Landing in the heyday of logicism--the view that mathematics or at least arithmetic could be reduced to a definite and finite number of postulates, with fully calculable proofs and counterproofs--the results of Gödel, and then Turing and Church, had the effect of showing that things were not so simple.
But if one-place predicates are inadequate for describing mathematics, and mathematics is a necessary activity for understanding the world, then the world is not describable by Aristotelian logic and must contain at least one fundamental 2- or more place relation. This story is complicated by proofs that there were various distinct decidable fragments of FOL, although Peano arithmetic could not be fitted into any of them. As Peirce and I see it, the Church-Turing Theorem drives a wedge between quantified monadic logics and quantified relational logics. It is a proof of the inadequacy of Aristotelian logic, although in fact Aristotelian logics came to be regarded as inadequate by mere rhetoric in the early 20th century (as Thomas Kuhn argued also happens with the replacement of scientific theories).
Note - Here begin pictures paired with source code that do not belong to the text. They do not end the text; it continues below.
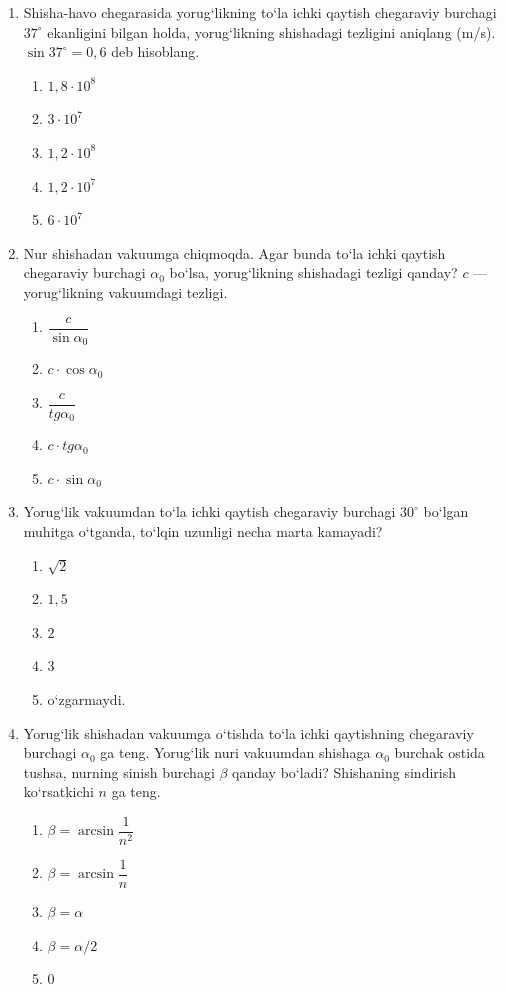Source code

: \begin{enumerate}
\item Shisha-havo chegarasida yorug‘likning to‘la ichki qaytish chegaraviy burchagi $37^\circ$ ekanligini bilgan holda, yorug‘likning shishadagi tezligini aniqlang (m/s). $\sin37^\circ=0,6$ deb hisoblang.
\begin{enumerate}[label=\Alph*)]
\item $1,8\cdot10^8$
\item $3\cdot10^7$
\item $1,2\cdot10^8$
\item $1,2\cdot10^7$
\item $6\cdot10^7$
\end{enumerate}

\item Nur shishadan vakuumga chiqmoqda. Agar bunda to‘la ichki qaytish chegaraviy burchagi $\alpha_0$ bo‘lsa, yorug‘likning shishadagi tezligi qanday? $c$ — yorug‘likning vakuumdagi tezligi.
\begin{enumerate}[label=\Alph*)]
\item $\dfrac{c}{\sin\alpha_0}$
\item $c\cdot \cos\alpha_0$
\item $\dfrac{c}{tg\alpha_0}$
\item $c\cdot tg\alpha_0$
\item $c\cdot \sin\alpha_0$
\end{enumerate}

\item Yorug‘lik vakuumdan to‘la ichki qaytish chegaraviy burchagi $30^\circ$ bo‘lgan muhitga o‘tganda, to‘lqin uzunligi necha marta kamayadi?
\begin{enumerate}[label=\Alph*)]
\item $\sqrt{2}$
\item $1,5$
\item $2$
\item $3$
\item o‘zgarmaydi.
\end{enumerate}

\item Yorug‘lik shishadan vakuumga o‘tishda to‘la ichki qaytishning chegaraviy burchagi $\alpha_0$ ga teng. Yorug‘lik nuri vakuumdan shishaga $\alpha_0$ burchak ostida tushsa, nurning sinish burchagi $\beta$ qanday bo‘ladi? Shishaning sindirish ko‘rsatkichi $n$ ga teng.
\begin{enumerate}[label=\Alph*)]
\item $\beta=\arcsin\dfrac{1}{n^2}$
\item $\beta=\arcsin\dfrac{1}{n}$
\item $\beta=\alpha$
\item $\beta=\alpha/2$
\item $0$
\end{enumerate}



\end{enumerate}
I will also argue that Turing, in a shrewd paper in his unpublished Nachlass, made contributions to the theory of mathematical and logical notations.
Speaker Bio
Randall R. Dipert is the C.S. Peirce Professor of Philosophy at the University at Buffalo. His dissertation and many papers are on logic and the history of logic. These include a paper "Logic Notations Peirce, Frege, the Church-Turing Theorem and the Logic of Relations" and "Logic Machines and Diagrams" in the Routledge Encyclopedia of Philosophy. His other current research interests include applied formal ontology, Common Logic, ethical and policy isssues of cyberwarfare.